WHAT THE EXERCISE ASKS: Check every line of the records below for the string "trained" and copy the ones that have it.

(Beginning of DATA RECORDS)

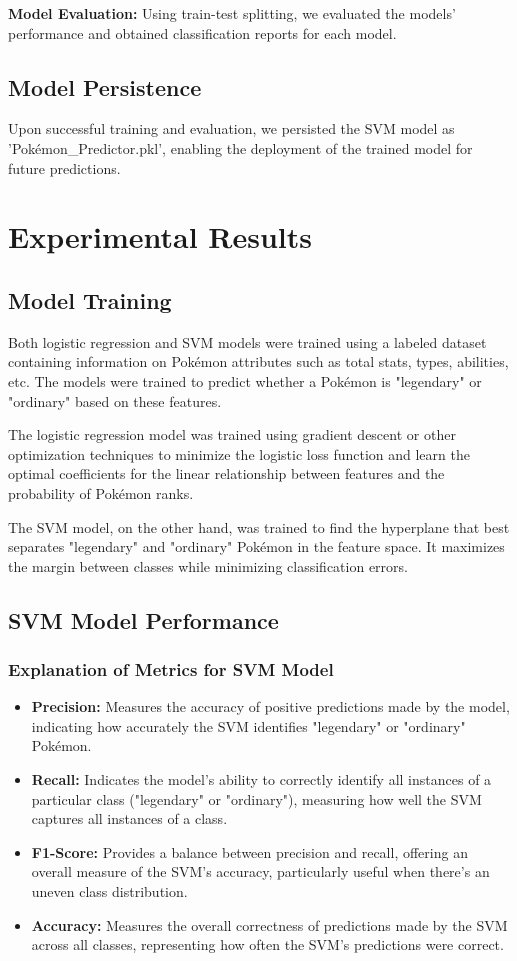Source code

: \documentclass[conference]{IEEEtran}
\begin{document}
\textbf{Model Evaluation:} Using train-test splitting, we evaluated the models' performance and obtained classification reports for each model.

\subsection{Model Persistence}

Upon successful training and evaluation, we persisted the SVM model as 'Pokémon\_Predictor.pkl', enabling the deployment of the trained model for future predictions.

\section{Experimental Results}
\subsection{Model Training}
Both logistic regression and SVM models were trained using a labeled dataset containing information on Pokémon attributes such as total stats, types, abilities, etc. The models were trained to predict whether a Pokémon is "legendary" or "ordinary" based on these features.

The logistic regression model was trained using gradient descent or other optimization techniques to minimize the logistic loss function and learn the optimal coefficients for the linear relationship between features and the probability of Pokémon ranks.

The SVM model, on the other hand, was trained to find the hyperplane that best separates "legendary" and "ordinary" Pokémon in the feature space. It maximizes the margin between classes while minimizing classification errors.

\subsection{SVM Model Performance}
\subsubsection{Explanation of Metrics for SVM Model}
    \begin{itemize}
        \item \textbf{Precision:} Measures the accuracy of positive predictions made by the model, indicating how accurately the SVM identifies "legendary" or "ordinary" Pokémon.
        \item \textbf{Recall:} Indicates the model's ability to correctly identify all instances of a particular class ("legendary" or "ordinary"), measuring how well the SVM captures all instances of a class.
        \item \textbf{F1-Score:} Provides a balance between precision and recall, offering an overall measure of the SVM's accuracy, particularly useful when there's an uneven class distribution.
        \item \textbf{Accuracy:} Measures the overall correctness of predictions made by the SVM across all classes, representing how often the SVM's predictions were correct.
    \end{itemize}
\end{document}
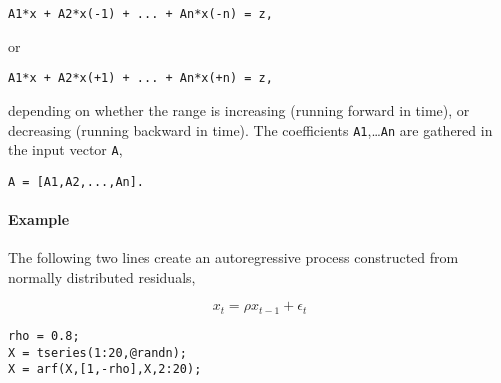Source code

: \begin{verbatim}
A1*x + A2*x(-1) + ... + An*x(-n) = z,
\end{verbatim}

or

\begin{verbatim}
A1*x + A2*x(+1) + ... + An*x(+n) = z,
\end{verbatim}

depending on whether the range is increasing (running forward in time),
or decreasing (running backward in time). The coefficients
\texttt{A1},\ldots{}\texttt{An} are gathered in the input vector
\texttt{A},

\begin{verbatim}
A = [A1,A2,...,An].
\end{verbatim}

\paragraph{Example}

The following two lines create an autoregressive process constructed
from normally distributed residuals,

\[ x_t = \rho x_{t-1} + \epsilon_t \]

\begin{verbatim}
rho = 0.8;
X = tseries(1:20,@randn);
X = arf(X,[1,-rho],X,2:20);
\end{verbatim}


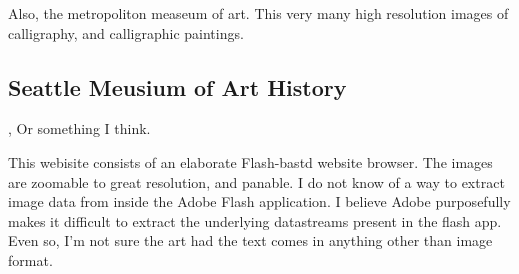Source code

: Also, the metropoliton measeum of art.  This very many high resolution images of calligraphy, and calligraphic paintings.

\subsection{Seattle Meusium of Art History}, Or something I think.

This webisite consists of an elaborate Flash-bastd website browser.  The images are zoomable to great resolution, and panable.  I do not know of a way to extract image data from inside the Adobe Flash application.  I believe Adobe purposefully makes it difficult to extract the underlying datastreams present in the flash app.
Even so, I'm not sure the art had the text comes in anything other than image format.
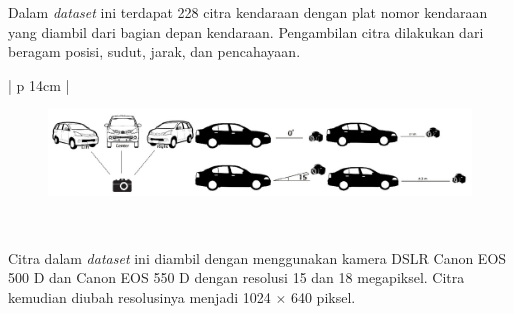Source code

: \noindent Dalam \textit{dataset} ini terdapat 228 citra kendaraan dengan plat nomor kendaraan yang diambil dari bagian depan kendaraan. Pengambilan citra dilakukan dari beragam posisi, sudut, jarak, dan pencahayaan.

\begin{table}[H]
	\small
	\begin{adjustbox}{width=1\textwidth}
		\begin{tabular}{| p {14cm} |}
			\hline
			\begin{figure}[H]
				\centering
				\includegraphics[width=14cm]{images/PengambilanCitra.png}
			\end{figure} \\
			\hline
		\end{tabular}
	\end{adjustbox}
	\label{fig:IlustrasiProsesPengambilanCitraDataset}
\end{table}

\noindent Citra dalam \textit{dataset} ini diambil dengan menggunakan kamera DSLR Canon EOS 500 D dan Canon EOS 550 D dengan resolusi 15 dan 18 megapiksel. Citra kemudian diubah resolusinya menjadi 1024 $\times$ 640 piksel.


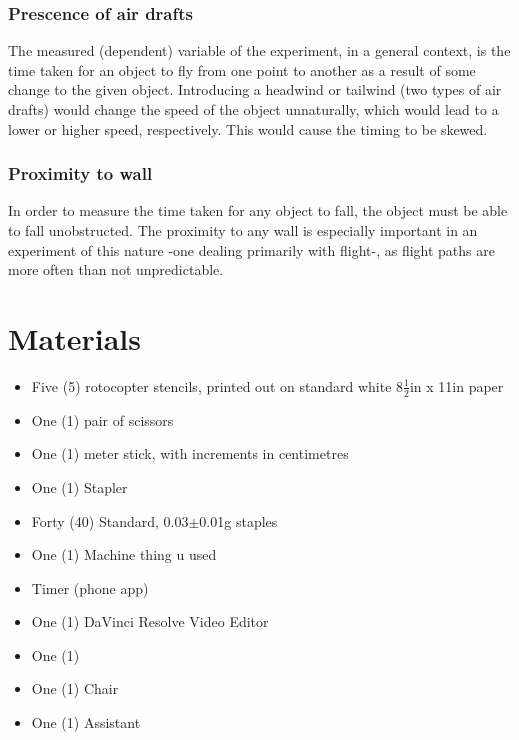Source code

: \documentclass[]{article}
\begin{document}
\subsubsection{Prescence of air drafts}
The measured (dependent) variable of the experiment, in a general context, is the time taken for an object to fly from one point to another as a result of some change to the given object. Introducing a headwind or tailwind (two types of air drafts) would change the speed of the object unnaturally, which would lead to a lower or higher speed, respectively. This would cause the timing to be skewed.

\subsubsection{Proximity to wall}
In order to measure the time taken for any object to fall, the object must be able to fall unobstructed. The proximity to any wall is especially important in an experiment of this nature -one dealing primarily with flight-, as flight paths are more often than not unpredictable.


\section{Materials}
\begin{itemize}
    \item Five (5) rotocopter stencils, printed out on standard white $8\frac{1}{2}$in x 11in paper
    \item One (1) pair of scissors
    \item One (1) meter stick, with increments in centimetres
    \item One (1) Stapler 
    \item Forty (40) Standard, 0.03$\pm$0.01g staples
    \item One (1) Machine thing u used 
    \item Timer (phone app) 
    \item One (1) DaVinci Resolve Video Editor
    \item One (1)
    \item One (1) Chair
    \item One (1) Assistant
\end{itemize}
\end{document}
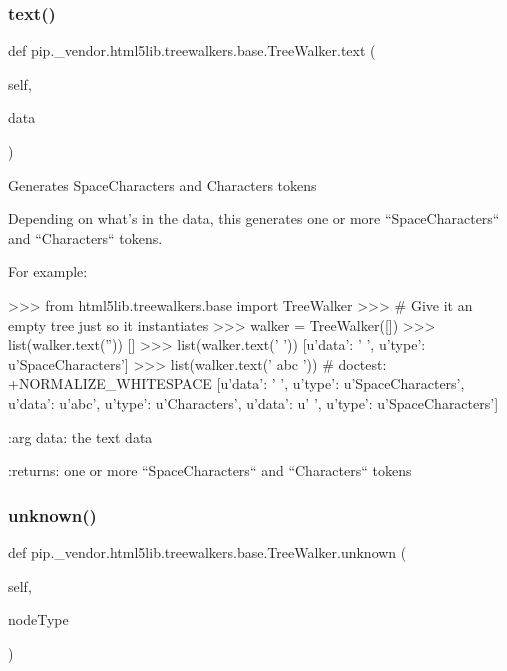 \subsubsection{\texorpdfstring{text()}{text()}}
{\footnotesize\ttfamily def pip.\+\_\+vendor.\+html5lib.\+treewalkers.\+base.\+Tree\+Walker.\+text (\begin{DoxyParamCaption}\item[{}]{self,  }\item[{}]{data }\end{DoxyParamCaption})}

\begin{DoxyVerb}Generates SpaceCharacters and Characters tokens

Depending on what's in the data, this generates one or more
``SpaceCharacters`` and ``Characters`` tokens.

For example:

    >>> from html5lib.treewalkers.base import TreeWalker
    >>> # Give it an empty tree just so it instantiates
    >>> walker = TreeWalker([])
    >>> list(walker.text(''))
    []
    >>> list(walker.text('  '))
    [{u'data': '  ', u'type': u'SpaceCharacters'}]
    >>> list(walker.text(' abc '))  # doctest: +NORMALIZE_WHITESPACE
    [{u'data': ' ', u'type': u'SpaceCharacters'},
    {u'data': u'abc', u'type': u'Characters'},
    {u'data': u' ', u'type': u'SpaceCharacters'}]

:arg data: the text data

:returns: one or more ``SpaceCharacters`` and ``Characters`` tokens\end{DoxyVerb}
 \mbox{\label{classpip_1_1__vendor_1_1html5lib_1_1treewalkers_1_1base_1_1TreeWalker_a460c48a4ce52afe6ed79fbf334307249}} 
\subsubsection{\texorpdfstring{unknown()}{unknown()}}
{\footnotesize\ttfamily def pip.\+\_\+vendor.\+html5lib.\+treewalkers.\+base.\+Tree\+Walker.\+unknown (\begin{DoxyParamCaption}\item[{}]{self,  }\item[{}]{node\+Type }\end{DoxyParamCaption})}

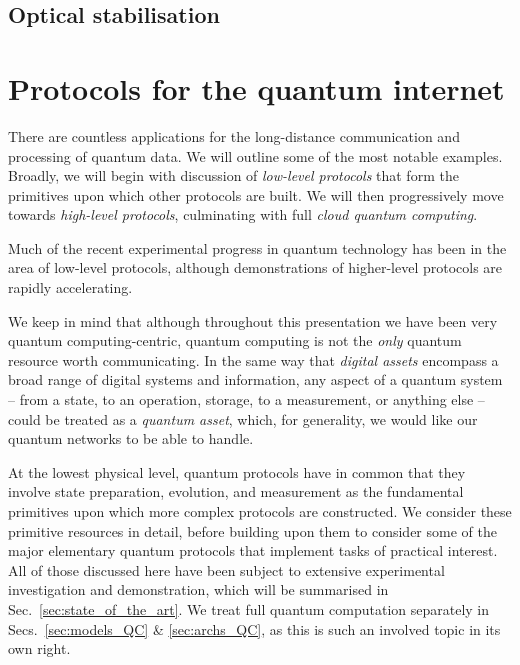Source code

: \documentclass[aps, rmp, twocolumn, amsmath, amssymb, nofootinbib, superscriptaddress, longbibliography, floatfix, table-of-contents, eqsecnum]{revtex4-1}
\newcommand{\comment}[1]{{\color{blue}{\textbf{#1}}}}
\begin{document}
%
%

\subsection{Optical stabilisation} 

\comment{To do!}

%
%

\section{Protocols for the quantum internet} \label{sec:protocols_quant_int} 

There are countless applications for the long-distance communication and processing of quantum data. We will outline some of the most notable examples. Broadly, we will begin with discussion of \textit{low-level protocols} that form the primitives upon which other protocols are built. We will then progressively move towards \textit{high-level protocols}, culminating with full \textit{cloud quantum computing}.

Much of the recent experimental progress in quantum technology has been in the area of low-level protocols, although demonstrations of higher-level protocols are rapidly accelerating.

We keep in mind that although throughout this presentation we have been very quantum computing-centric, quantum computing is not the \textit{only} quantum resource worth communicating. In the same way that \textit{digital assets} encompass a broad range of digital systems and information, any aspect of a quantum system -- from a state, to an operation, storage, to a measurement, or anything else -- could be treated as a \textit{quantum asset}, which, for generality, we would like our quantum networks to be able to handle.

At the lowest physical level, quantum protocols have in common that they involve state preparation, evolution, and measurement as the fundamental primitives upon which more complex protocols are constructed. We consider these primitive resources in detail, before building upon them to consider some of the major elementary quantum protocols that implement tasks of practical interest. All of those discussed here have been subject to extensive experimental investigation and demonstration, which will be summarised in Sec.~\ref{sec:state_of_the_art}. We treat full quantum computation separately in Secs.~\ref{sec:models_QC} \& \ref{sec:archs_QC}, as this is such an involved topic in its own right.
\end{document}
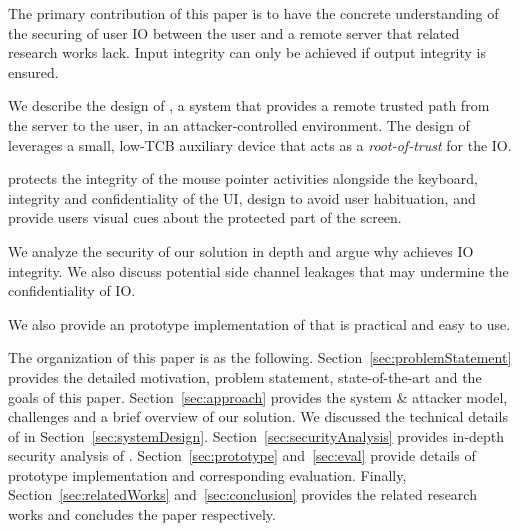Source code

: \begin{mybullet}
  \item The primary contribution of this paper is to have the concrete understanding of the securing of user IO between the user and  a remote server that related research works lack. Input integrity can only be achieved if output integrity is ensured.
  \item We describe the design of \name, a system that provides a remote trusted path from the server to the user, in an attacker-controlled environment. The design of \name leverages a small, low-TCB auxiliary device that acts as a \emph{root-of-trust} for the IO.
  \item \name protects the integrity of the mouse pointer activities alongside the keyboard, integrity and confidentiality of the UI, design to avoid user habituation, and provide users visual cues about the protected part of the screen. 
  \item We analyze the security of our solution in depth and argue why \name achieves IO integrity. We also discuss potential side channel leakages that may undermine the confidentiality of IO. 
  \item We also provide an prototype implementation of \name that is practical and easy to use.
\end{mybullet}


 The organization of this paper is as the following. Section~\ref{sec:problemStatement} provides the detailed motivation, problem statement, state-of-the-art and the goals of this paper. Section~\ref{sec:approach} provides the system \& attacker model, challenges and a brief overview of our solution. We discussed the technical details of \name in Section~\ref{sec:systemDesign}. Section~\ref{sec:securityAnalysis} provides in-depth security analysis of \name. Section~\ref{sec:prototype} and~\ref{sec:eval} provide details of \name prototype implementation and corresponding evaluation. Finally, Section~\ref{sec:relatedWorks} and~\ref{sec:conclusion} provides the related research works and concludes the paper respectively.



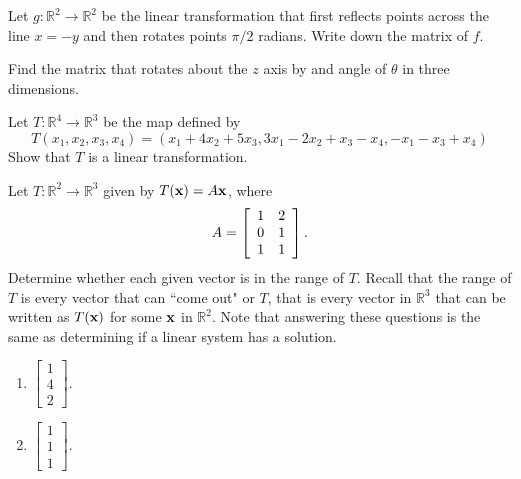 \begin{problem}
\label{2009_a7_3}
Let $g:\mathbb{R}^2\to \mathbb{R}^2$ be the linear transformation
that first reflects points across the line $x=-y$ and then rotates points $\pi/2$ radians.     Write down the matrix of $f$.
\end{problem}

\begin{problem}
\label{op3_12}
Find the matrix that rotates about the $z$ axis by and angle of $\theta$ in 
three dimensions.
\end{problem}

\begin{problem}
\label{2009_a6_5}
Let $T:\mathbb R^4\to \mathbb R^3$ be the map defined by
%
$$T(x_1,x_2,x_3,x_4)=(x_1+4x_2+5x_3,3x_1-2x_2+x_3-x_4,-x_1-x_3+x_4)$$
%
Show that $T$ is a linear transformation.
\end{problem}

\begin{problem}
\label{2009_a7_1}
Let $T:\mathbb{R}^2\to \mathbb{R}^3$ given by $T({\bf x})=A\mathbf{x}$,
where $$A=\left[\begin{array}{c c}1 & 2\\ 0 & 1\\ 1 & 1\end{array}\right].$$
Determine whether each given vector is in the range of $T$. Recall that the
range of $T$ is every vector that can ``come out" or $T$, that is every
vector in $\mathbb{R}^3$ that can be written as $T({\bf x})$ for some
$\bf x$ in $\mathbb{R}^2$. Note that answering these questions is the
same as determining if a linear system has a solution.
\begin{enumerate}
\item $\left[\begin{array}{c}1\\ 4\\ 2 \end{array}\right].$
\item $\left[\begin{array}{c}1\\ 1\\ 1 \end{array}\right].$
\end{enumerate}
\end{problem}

(End of DATA RECORDS)

RESULT FOR THIS TASK:
Upon successful training and evaluation, we persisted the SVM model as 'Pokémon\_Predictor.pkl', enabling the deployment of the trained model for future predictions.
Both logistic regression and SVM models were trained using a labeled dataset containing information on Pokémon attributes such as total stats, types, abilities, etc. The models were trained to predict whether a Pokémon is "legendary" or "ordinary" based on these features.
The logistic regression model was trained using gradient descent or other optimization techniques to minimize the logistic loss function and learn the optimal coefficients for the linear relationship between features and the probability of Pokémon ranks.
The SVM model, on the other hand, was trained to find the hyperplane that best separates "legendary" and "ordinary" Pokémon in the feature space. It maximizes the margin between classes while minimizing classification errors.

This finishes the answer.